Love and Styles of Attachment

■ The way we form attachments, which has its roots in infancy, greatly affects how we relate to loved partners.

■ Securely attached children, who learn that parents are a source of security and trust, demonstrate much greater social competence than insecurely attached children, who are classified as either anxious-ambivalent or avoidant.

■ Attachment styles developed during infancy continue throughout life to considerably influence a person’s capacity to form loving attachments and the way the person relates to significant others.

■ Securely attached adults are best equipped to establish stable, satisfying relationships. They are comfortable being close to others, feel secure in relationships, and do not fear being abandoned.

■ Anxious-ambivalent adults often have a poor self-image, are insecure in relationships, and struggle with ambivalence about achieving closeness with others.

■ Avoidant adults are uncomfortable with any degree of close­ness, have problems trusting or depending on a partner, and often view others negatively.

■ People who become couples often have similar styles of attachment. The most common pairing comprises partners who both have a secure attachment style.

■ People with a secure attachment style report the highest levels of relationship satisfaction, especially if both partners in a relationship have a secure attachment style.

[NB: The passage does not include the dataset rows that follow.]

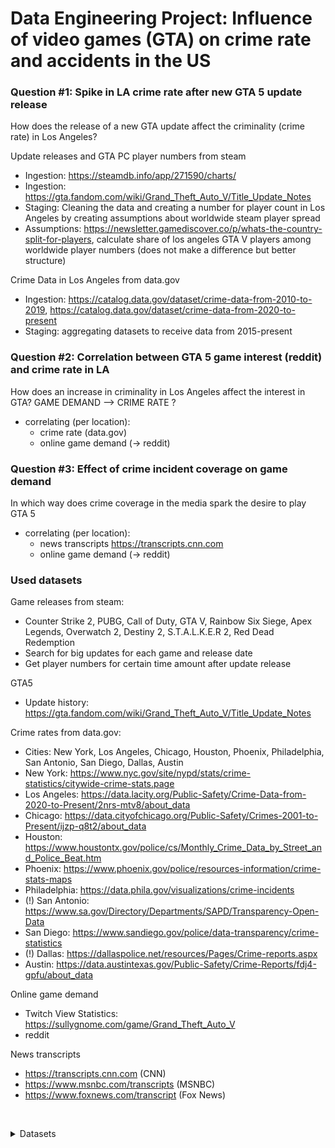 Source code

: # Data Engineering Project: Influence of video games (GTA) on crime rate and accidents in the US

### Question #1: Spike in LA crime rate after new GTA 5 update release
How does the release of a new GTA update affect the criminality (crime rate) in Los Angeles?

Update releases and GTA PC player numbers from steam
* Ingestion: https://steamdb.info/app/271590/charts/
* Ingestion: https://gta.fandom.com/wiki/Grand_Theft_Auto_V/Title_Update_Notes
* Staging: Cleaning the data and creating a number for player count in Los Angeles by creating assumptions about worldwide steam player spread
* Assumptions: https://newsletter.gamediscover.co/p/whats-the-country-split-for-players, calculate share of los angeles GTA V players among worldwide player numbers (does not make a difference but better structure)

Crime Data in Los Angeles from data.gov
* Ingestion: https://catalog.data.gov/dataset/crime-data-from-2010-to-2019, https://catalog.data.gov/dataset/crime-data-from-2020-to-present
* Staging: aggregating datasets to receive data from 2015-present


### Question #2: Correlation between GTA 5 game interest (reddit) and crime rate in LA
How does an increase in criminality in Los Angeles affect the interest in GTA?
GAME DEMAND --> CRIME RATE ?
* correlating (per location):
  * crime rate (data.gov)
  * online game demand (-> reddit)

### Question #3: Effect of crime incident coverage on game demand
In which way does crime coverage in the media spark the desire to play GTA 5
* correlating (per location):
  * news transcripts https://transcripts.cnn.com
  * online game demand (-> reddit)


### Used datasets
Game releases from steam:
- Counter Strike 2, PUBG, Call of Duty, GTA V, Rainbow Six Siege, Apex Legends, Overwatch 2, Destiny 2, S.T.A.L.K.E.R 2, Red Dead Redemption
- Search for big updates for each game and release date
- Get player numbers for certain time amount after update release

GTA5
- Update history: https://gta.fandom.com/wiki/Grand_Theft_Auto_V/Title_Update_Notes

Crime rates from data.gov:
- Cities: New York, Los Angeles, Chicago, Houston, Phoenix, Philadelphia, San Antonio, San Diego, Dallas, Austin
- New York: https://www.nyc.gov/site/nypd/stats/crime-statistics/citywide-crime-stats.page
- Los Angeles: https://data.lacity.org/Public-Safety/Crime-Data-from-2020-to-Present/2nrs-mtv8/about_data
- Chicago: https://data.cityofchicago.org/Public-Safety/Crimes-2001-to-Present/ijzp-q8t2/about_data
- Houston: https://www.houstontx.gov/police/cs/Monthly_Crime_Data_by_Street_and_Police_Beat.htm
- Phoenix: https://www.phoenix.gov/police/resources-information/crime-stats-maps
- Philadelphia: https://data.phila.gov/visualizations/crime-incidents
- (!) San Antonio: https://www.sa.gov/Directory/Departments/SAPD/Transparency-Open-Data
- San Diego: https://www.sandiego.gov/police/data-transparency/crime-statistics
- (!) Dallas: https://dallaspolice.net/resources/Pages/Crime-reports.aspx
- Austin: https://data.austintexas.gov/Public-Safety/Crime-Reports/fdj4-gpfu/about_data

Online game demand
* Twitch View Statistics: https://sullygnome.com/game/Grand_Theft_Auto_V
* reddit

News transcripts
* https://transcripts.cnn.com (CNN)
* https://www.msnbc.com/transcripts (MSNBC)
* https://www.foxnews.com/transcript (Fox News)



&nbsp;
&nbsp;

<details>

<summary>Datasets</summary>


#### Datapool A: Datasets for real-life events in the US (or different countries)
- ⁠Crime Rate Los Angeles, 2020-present: https://catalog.data.gov/dataset/crime-data-from-2020-to-present
- ⁠New York City: Motor Vehicle Collisions Crashes: https://catalog.data.gov/dataset/motor-vehicle-collisions-crashes
- New York City: NYPD Arrest Data (Year to Date): https://catalog.data.gov/dataset/nypd-arrest-data-year-to-date
- ⁠All US crime datasets: https://catalog.data.gov/dataset/?q=crime&sort=views_recent+desc&ext_location=&ext_bbox=&ext_prev_extent=
- France, Crimes et délits enregistrés par les services de gendarmerie et de police depuis 2012: https://www.data.gouv.fr/fr/datasets/crimes-et-delits-enregistres-par-les-services-de-gendarmerie-et-de-police-depuis-2012/
- ⁠All crime datasets by the German government: https://www.govdata.de/suche?q=Kriminalit%C3%A4t
- https://transcripts.cnn.com
- https://dataverse.harvard.edu/dataset.xhtml?persistentId=doi:10.7910/DVN/ISDPJU
- https://github.com/notnews/cnn_transcripts?tab=readme-ov-file
- reddit
- Mass shootings: Mass shootings googlen


#### Datapool B: Datasets for Game stats (e.g on steam, stats such as current player count)
- ⁠PC Video Games Steam Charts: https://steamdb.info/charts/
- GTA 5 Historical Player Data: https://steamdb.info/app/271590/charts/
- Counter Strike Historical Player Data: https://steamdb.info/app/730/charts/
- ⁠Collection of datasets or APIs for video games: https://github.com/leomaurodesenv/game-datasets
- ⁠Video Game Sales: https://www.kaggle.com/datasets/gregorut/videogamesales
- ⁠Video Game Synopsis: https://www.kaggle.com/datasets/maso0dahmed/video-games-data
- ⁠Wikipedia, list of best selling and their release date: https://en.wikipedia.org/wiki/List_of_best-selling_video_games
- ⁠Video Game Rating by ESRB: https://www.kaggle.com/datasets/imohtn/video-games-rating-by-esrb
- Video game and aggression data: https://rdrr.io/github/profandyfield/discovr/man/video_games.html

Final Datasets (for Games A,B,C...):
- current player count
- age restriction


</details>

Issues in Loving Relationships

■ Various perspectives exist on the connections between love and sex. For most people the ideal intimate relationship is one replete with feelings of both mutual love and mutual sexual gratification.

■ Women consistently link love with sexual behavior more than men do, but research indicates that men and women are becoming more similar on this issue.

■ Gay men and lesbians, like heterosexuals, generally seek out loving, trusting, caring relationships that embrace many dimensions of sharing in addition to sexual intimacy.

■ Some people consider jealousy a sign of love, but it might actually reflect fear of losing possession or control of another.

■ Jealousy is frequently a factor in precipitating violence in marriages and dating relationships.

■ Research indicates that men and women react differently to jealousy.